Generell ist die Kompaktheit zwischen Mittelfeld und Sturm im Pressing eine große Schwäche der Königlichen. Auch in dieser Partie bot sich für den defensiven Mittelfeldspieler, Iturraspe, Raum, um das Angriffsspiel von dort zu steuern. Benzema und Ronaldo übten nämlich kein intensives Rückwärtspressing aus, während das Mittelfeld nicht immer das richtige Timing beim Antizipieren hatte, zumal Di Maria häufig links gebunden war. Allgemein formierte sich Real relativ tief und verhielt sich sehr passiv. Des Weiteren stießen die Innenverteidiger der Basken sporadisch vor, um den Ball nach vorne zu transportieren.
Obwohl Bilbao die Ballbesitzmehrheit verbuchte und Reals Pressing umkurvte, waren sie im letzten Drittel nicht besonders gefährlich. Real hat sich in der Strafraumverteidigung im Saisonverlauf erheblich verbessert, zudem zeigten Ramos und Pepe ihre Zweikampfstärke. Allerdings spielte Bilbao ihrerseits ihre Kombinationen nicht gut genug aus. Muniain, der stark ins Zentrum tendierte, und Susaeta stießen selten gefährlich in die Tiefe vor, woraus fehlende Anspieloptionen folgten. Nur Aduriz besaß die nötige Direktheit, er hatte daher die einzigen Torchancen. Vermutlich war die Ungenauigkeit im Passspiel ein noch bedeutenderer Faktor, das betrifft insbesondere Rico. Er erreichte insgesamt nur 71% Passpräzision. So konnte auch Herrera, der über ein sehr kreatives Passspiel verfügt, nicht die entscheidenden Impulse geben. Muniain verteilte die Bälle gut, scheute aber bisweilen den finalen Pass.

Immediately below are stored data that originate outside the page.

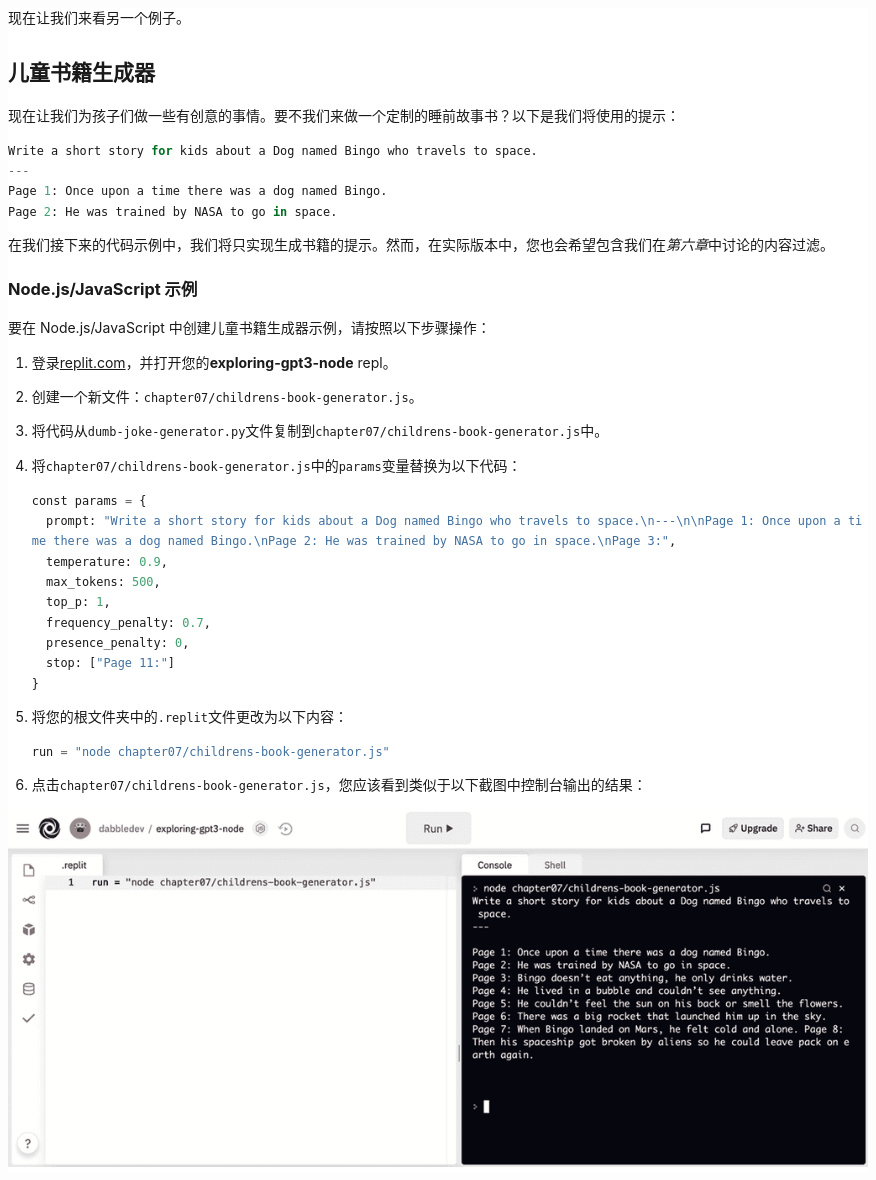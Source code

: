 现在让我们来看另一个例子。

## 儿童书籍生成器

现在让我们为孩子们做一些有创意的事情。要不我们来做一个定制的睡前故事书？以下是我们将使用的提示：

```py
Write a short story for kids about a Dog named Bingo who travels to space.
---
Page 1: Once upon a time there was a dog named Bingo.
Page 2: He was trained by NASA to go in space.
```

在我们接下来的代码示例中，我们将只实现生成书籍的提示。然而，在实际版本中，您也会希望包含我们在*第六章*中讨论的内容过滤。

### Node.js/JavaScript 示例

要在 Node.js/JavaScript 中创建儿童书籍生成器示例，请按照以下步骤操作：

1.  登录[replit.com](http://replit.com)，并打开您的**exploring-gpt3-node** repl。

1.  创建一个新文件：`chapter07/childrens-book-generator.js`。

1.  将代码从`dumb-joke-generator.py`文件复制到`chapter07/childrens-book-generator.js`中。

1.  将`chapter07/childrens-book-generator.js`中的`params`变量替换为以下代码：

    ```py
    const params = {
      prompt: "Write a short story for kids about a Dog named Bingo who travels to space.\n---\n\nPage 1: Once upon a time there was a dog named Bingo.\nPage 2: He was trained by NASA to go in space.\nPage 3:",
      temperature: 0.9,
      max_tokens: 500,
      top_p: 1,
      frequency_penalty: 0.7,
      presence_penalty: 0,
      stop: ["Page 11:"]
    }
    ```

1.  将您的根文件夹中的`.replit`文件更改为以下内容：

    ```py
    run = "node chapter07/childrens-book-generator.js"
    ```

1.  点击`chapter07/childrens-book-generator.js`，您应该看到类似于以下截图中控制台输出的结果：

![图 7.9 – 第七章/childrens-book-generator.js 的示例输出](img/B16854_07_009.jpg)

Taktische Anpassung bringt Real ins Spiel
Die Königlichen starteten energischer in die zweite Hälfte. Marcelo und Modric versuchten nun häufiger Pressingsituationen aufzulösen, was aufgrund ihrer technischen Exzellenz auch funktionierte. Außerdem agierte Ronaldo noch zentraler, so dass er die Innenverteidiger band und somit am Aufrücken hinderte. Folglich konnte sich Benzema im Zwischenlinienraum ausbreiten, um dort eine Anspielstation zu offerieren. Nach diesem Muster lief der Führungstreffer Reals ab. Benzema erspähte einen freien Raum vor der Abwehr, bekam den Ball, passte in den Lauf Ronaldos und dieser legte die Kugel dann quer zu Jese.
Es war aber keineswegs so, dass Real Bilbao in der zweiten Halbzeit komplett dominiert hat. Nach ihrer Drangphase beruhigte sich das Spiel, weshalb Athletics Ausgleichstreffer durchaus verdient war. Ibai Gomez war gekommen, was mehr Vertikalität versprach. Dieses Versprechen erfüllte sich prompt, als er mit einem tollen Fernschuss ausglich.
Weil Ronaldo den Platz nach einer Tätlichkeit verlassen musste, bestritt Real die letzte Viertelstunde in Unterzahl. Sie wechselten zu einer 4-4-1-Formation. Bilbao erhöhte noch einmal den Druck, was jedoch nicht belohnt wurde. Ancelotti rettete das Resultat mit zwei Defensivwechseln, Illarramendi und Varane durften mitwirken, über die Zeit.